(Saved entries)
■ ■ ■ ■

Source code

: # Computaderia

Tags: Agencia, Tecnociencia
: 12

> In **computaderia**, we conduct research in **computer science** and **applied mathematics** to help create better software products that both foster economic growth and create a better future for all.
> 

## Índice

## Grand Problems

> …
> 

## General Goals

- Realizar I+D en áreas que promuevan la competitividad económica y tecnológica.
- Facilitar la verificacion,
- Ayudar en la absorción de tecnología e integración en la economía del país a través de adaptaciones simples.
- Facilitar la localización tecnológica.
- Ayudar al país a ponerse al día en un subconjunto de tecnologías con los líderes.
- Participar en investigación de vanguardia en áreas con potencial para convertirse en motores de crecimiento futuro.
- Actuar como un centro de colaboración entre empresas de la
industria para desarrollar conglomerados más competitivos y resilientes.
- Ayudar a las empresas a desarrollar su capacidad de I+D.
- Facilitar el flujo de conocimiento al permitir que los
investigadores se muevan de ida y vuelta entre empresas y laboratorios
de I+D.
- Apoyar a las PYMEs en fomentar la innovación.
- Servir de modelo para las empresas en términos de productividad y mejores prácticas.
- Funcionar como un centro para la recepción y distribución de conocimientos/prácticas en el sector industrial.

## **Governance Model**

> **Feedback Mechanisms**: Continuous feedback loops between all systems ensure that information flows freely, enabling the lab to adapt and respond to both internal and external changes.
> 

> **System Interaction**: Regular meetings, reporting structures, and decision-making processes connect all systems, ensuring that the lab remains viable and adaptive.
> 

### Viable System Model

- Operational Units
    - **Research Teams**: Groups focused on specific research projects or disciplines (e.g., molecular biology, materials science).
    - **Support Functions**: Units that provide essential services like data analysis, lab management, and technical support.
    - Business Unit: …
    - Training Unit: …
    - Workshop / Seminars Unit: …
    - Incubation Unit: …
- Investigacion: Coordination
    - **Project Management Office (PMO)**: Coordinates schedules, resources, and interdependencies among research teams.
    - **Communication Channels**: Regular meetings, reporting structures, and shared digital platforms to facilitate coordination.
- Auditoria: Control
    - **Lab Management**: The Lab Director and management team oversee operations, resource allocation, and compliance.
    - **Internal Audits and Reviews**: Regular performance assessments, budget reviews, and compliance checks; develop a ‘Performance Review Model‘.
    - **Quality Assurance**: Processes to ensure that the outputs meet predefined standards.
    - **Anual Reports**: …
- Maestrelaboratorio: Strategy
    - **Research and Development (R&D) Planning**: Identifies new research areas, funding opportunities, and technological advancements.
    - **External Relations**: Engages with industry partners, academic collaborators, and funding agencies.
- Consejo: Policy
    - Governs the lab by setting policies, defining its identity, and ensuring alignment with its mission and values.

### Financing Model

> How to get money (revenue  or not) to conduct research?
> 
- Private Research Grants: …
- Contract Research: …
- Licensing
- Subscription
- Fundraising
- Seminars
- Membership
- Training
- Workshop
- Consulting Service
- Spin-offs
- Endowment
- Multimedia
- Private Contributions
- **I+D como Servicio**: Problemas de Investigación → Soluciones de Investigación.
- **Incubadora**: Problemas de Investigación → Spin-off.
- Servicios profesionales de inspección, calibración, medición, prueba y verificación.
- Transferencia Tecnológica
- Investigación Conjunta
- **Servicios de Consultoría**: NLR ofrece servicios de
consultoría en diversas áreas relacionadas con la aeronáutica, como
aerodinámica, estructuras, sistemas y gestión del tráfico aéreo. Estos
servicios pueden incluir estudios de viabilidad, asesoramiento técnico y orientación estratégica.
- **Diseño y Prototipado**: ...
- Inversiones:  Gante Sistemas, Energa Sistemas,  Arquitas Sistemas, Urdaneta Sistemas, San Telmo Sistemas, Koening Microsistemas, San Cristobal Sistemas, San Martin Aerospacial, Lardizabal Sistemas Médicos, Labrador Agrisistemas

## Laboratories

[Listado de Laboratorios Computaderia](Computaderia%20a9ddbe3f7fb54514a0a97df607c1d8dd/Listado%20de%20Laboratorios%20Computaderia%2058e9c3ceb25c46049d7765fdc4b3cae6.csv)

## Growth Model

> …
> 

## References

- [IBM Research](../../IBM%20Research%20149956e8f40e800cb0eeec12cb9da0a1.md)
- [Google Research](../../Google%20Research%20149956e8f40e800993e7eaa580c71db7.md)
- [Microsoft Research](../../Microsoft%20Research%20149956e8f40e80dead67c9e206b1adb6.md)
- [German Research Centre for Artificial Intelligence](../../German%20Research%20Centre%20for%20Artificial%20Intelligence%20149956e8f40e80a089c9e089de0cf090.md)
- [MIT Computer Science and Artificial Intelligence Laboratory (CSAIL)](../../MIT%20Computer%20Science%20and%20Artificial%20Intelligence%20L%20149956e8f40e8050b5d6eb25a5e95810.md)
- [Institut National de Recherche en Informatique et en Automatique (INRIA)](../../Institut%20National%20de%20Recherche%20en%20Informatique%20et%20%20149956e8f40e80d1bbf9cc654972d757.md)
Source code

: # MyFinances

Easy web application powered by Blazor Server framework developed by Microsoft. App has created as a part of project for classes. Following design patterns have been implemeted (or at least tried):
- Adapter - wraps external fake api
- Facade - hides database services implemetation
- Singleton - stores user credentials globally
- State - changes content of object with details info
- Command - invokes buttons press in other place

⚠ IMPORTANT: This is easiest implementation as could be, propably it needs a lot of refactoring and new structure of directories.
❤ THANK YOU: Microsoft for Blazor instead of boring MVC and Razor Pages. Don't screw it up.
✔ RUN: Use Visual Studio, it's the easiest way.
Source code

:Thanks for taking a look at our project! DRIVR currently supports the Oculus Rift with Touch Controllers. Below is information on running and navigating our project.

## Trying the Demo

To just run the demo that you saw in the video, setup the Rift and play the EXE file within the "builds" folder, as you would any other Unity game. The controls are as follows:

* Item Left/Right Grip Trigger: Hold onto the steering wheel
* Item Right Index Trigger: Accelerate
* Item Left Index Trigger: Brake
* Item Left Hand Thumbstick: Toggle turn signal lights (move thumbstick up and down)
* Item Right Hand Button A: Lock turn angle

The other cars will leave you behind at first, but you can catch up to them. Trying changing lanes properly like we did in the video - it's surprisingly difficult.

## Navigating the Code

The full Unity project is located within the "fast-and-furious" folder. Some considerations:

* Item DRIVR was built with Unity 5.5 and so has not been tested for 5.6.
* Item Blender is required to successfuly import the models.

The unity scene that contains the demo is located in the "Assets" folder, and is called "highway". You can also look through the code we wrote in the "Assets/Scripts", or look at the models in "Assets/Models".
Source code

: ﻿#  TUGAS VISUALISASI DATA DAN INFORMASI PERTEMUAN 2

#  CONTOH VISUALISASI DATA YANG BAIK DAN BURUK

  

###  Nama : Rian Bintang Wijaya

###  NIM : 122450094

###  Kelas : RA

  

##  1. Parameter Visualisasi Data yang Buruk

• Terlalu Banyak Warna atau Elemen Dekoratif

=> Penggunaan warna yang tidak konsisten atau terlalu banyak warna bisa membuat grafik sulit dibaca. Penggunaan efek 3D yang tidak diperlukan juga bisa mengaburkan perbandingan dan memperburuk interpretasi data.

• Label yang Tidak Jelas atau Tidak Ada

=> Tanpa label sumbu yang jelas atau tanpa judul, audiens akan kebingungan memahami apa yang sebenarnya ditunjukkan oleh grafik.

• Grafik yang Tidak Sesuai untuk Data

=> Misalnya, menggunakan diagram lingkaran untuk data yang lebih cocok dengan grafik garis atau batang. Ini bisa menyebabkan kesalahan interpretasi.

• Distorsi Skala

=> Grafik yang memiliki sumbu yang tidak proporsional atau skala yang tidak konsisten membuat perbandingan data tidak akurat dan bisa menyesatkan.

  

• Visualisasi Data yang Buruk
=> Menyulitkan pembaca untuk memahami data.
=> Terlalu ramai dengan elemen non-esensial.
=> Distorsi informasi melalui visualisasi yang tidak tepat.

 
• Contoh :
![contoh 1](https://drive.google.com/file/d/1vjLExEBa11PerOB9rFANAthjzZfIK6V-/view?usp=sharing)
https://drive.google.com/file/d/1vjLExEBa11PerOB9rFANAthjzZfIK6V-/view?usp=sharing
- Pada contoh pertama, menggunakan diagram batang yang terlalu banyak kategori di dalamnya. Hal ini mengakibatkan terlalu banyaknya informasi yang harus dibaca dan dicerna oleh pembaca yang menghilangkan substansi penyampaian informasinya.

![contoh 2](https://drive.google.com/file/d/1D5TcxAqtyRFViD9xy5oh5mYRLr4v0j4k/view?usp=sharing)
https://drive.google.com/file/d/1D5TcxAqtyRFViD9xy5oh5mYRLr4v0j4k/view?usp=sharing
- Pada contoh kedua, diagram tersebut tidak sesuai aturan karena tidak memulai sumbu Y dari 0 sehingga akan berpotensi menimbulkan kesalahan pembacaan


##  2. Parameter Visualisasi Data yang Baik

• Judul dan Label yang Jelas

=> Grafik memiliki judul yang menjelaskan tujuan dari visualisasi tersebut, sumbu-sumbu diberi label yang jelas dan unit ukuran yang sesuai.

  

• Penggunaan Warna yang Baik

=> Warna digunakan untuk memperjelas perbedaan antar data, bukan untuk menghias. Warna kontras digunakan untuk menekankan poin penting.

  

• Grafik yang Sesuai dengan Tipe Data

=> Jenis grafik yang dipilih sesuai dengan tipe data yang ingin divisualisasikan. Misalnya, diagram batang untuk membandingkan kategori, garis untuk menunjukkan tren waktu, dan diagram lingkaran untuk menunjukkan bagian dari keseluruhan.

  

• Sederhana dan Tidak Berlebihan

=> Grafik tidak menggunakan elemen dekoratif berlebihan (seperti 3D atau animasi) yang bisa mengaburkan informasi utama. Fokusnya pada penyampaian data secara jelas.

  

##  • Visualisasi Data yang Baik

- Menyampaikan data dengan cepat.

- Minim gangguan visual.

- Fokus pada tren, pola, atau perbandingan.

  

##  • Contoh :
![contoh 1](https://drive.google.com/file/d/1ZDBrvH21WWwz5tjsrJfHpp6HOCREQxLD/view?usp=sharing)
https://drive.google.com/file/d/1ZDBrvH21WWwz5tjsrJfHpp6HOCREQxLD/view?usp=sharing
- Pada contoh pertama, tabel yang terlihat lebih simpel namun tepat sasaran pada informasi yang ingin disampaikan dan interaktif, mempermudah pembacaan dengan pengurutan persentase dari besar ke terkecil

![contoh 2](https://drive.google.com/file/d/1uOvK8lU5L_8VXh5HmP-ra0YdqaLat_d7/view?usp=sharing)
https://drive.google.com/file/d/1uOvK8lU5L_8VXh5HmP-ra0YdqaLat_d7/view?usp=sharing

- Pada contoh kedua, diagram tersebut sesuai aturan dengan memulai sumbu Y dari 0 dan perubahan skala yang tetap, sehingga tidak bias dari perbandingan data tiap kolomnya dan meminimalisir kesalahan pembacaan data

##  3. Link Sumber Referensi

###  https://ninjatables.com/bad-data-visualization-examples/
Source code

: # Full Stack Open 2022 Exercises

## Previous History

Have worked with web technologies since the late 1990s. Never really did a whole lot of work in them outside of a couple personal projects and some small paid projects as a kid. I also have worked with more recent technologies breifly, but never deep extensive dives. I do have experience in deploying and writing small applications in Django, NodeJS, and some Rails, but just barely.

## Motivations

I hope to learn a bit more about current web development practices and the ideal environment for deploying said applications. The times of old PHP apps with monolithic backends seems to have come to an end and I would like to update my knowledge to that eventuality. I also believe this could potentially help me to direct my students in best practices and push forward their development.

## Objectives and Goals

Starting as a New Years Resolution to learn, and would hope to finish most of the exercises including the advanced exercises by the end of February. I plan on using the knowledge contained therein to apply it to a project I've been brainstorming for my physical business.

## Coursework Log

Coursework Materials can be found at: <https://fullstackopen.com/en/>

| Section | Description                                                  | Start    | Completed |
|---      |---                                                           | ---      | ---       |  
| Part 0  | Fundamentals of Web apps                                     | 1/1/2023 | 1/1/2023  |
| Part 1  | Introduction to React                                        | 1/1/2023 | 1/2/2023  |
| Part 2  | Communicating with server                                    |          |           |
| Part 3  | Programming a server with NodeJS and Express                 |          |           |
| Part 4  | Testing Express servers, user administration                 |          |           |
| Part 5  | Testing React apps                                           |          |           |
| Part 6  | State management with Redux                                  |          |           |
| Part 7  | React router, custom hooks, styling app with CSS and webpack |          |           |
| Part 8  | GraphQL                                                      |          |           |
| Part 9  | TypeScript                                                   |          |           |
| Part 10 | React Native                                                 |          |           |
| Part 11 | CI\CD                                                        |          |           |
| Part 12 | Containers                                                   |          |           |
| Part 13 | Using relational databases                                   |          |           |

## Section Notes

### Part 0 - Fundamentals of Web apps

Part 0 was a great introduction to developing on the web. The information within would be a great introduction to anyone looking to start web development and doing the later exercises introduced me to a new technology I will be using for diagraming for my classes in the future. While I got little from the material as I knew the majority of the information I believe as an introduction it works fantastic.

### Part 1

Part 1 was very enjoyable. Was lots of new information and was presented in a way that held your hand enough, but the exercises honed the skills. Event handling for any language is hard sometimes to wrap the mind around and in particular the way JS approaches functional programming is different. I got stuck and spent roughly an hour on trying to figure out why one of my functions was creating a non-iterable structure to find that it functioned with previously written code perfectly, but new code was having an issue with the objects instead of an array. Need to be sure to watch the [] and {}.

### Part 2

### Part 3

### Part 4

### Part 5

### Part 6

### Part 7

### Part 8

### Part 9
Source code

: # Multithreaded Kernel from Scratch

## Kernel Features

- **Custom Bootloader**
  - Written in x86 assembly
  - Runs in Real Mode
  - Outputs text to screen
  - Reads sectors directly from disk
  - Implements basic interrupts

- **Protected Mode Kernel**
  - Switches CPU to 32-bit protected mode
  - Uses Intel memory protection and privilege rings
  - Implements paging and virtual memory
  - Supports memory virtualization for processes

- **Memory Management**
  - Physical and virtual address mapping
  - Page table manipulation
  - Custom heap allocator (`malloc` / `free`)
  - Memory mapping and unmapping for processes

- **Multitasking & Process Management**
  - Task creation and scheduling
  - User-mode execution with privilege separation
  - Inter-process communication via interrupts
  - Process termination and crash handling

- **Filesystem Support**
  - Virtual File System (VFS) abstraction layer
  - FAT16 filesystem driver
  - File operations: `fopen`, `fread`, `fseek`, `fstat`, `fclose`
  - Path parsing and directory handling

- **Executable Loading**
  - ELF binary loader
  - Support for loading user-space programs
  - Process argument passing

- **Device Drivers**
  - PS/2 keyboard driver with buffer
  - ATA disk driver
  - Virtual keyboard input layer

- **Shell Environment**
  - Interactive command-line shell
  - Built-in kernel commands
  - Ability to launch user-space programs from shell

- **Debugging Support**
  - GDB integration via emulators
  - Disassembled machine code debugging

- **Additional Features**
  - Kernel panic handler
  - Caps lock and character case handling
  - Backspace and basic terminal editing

■ ■ ■ ■

*AIM OF THE TASK*. Read the entries and show each line that mentions "compliance".

*YOUR RESPONSE*.
    - **Lab Management**: The Lab Director and management team oversee operations, resource allocation, and compliance.
    - **Internal Audits and Reviews**: Regular performance assessments, budget reviews, and compliance checks; develop a ‘Performance Review Model‘.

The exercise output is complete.